Quant à l'Afrique, elle n'occupe pas la place centrale et nouvelle qu'annonçait l'auteur du spectacle. Certes, plusieurs sketchs, souvent drôles et bien servis par son talent d'imitateur, mettent en scène des personnages noirs : un tirailleur sénégalais envoyé au casse-pipe par l'armée française en 1914-1918 ; un suprémaciste antillais célébrant la supériorité des «chocodermes» sur les «vanillodermes» ; un Camerounais spécialisé dans la vente d'enfants aux couples homosexuels européens. Si les adversaires de Dieudonné jugent qu'il «ne fait plus rire personne», la salle, elle, est hilare.

Sifflets

Elle gronde, en revanche, quand Dieudonné incarne Alain Jakubowicz, le président de la Licra, à qui l'humoriste réserve un «Au-dessus, c'est le soleil». Doigt levé, yeux plissés, lèvres pincées, cette mimique imagée signifie que lorsqu'on parle de certains sujets, la Shoah surtout, on s'attaque à ce qu'il y a de plus sacré.
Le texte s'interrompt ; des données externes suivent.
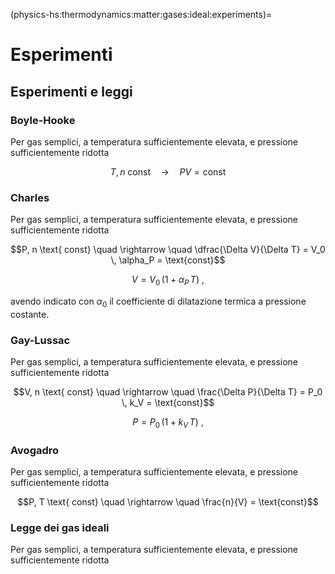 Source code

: (physics-hs:thermodynamics:matter:gases:ideal:experiments)=
# Esperimenti

## Esperimenti e leggi

### Boyle-Hooke
Per gas semplici, a temperatura sufficientemente elevata, e pressione sufficientemente ridotta

$$T, n \text{ const} \quad \rightarrow \quad P V = \text{const}$$

### Charles
Per gas semplici, a temperatura sufficientemente elevata, e pressione sufficientemente ridotta

$$P, n \text{ const} \quad \rightarrow \quad \dfrac{\Delta V}{\Delta T} = V_0 \, \alpha_P = \text{const}$$

$$V = V_0 \, ( 1 + \alpha_P \, T ) \ ,$$

avendo indicato con $\alpha_0$ il coefficiente di dilatazione termica a pressione costante.

### Gay-Lussac
Per gas semplici, a temperatura sufficientemente elevata, e pressione sufficientemente ridotta

$$V, n \text{ const} \quad \rightarrow \quad \frac{\Delta P}{\Delta T} = P_0 \, k_V = \text{const}$$

$$P = P_0 \, ( 1 + k_V \, T ) \ ,$$

### Avogadro
Per gas semplici, a temperatura sufficientemente elevata, e pressione sufficientemente ridotta

$$P, T \text{ const} \quad \rightarrow \quad \frac{n}{V} = \text{const}$$

### Legge dei gas ideali
Per gas semplici, a temperatura sufficientemente elevata, e pressione sufficientemente ridotta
«BFM TV» écope aussi de quelques sifflets. Manuel Valls, le ministre de l'Intérieur, n'est pas épargné, tout comme le président de la République. A la fin du spectacle, le public reprend le nouveau chant de ralliement de Dieudonné, qui remplace désormais le sulfureux «Shoahnanas» : «François, la sens-tu, la quenelle qui se glisse dans ton c… !» Les quelque 250 spectateurs sont aux anges. Avant de repartir, ils sont invités à acquérir le DVD du Mur - «il est interdit de vente, c'est un label de qualité», vante son auteur.